MATT JAMES Of the Record staff

In her director’s statement for "Puccini for Beginners," Maria Maggenti sets herself apart from many filmmakers. The statement begins with a disclaimer of sorts.

"First of all, I hate doing these things they seem to solipsistic. Part of me just wants to say, golly, go see the film and I hope you like it! Another part of me wants to write and talk for a good few hours preferably over wine and cigarettes about this whole weird, humbling, difficult thing called filmmaking."

Maggenti at once illustrates her sense of comedy, her intellectualism and her honesty with the statement. Half of what she says is simple, and the other half is complex, and solipsistic is the adjective describing, "The theory that the self is the only thing that can be known and verified," according to Dictionary.com.

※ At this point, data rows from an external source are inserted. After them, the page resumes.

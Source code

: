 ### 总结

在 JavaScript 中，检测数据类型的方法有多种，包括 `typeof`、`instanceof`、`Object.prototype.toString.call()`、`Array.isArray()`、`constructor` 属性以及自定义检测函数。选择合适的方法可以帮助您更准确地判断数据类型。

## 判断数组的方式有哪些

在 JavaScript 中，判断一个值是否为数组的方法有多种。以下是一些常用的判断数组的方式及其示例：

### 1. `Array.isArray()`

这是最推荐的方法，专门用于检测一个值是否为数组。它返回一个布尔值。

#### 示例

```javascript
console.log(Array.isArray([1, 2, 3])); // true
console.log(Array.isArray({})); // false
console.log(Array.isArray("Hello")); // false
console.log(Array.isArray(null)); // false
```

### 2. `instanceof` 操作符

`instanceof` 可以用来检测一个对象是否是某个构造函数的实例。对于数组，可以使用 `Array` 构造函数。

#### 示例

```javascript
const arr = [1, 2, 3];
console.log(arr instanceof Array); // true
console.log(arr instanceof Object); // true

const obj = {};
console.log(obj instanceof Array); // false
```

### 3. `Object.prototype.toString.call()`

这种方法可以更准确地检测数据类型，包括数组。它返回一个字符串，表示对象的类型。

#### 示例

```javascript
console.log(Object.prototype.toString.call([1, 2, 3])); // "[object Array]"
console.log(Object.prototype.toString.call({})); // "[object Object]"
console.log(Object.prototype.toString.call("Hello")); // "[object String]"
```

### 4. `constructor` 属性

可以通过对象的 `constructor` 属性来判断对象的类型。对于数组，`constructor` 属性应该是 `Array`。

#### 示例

In conversation Maggenti’s humor immediately shines through, and she shows a thorough knowledge of her material, speaking precisely and straight to the point, but always honestly, sometimes playfully willing to make a joke. "Puccini for Beginners," which she wrote and directed, will appear in the American Dramatic Competition at the 2006 Sundance Film Festival.

A comedy, the film tells the story of Allegra, who is in love with her girlfriend, Samantha, but won’t tell her so, causing Samantha to leave. Shortly afterward, Allegra meets and falls for a man, Philip, who leaves his girlfriend, Grace, for Allegra. But later in the film, Grace falls for Allegra and Allegra falls for Grace. The film, according to Maggenti, is about how gender roles are defined and the differences between the sexes.

She added that the film fits perfectly in its setting.

"It’s definitely a very New York tale," she said.

The film grew from her own experiences, being with a woman and falling for a man, and the characters are based on friends, acquaintances and lovers. The film’s central character, Allegra, was a combination of those things, and because that, according to Maggenti, that made her very difficult to cast.

Allegra had to be intelligent, funny and likeable, all at the same time, without putting forth too much effort, and with such an extensive list of characteristics, Maggenti said she spent years hearing that she either needed to find a star to play the role, or find financing to attract a star.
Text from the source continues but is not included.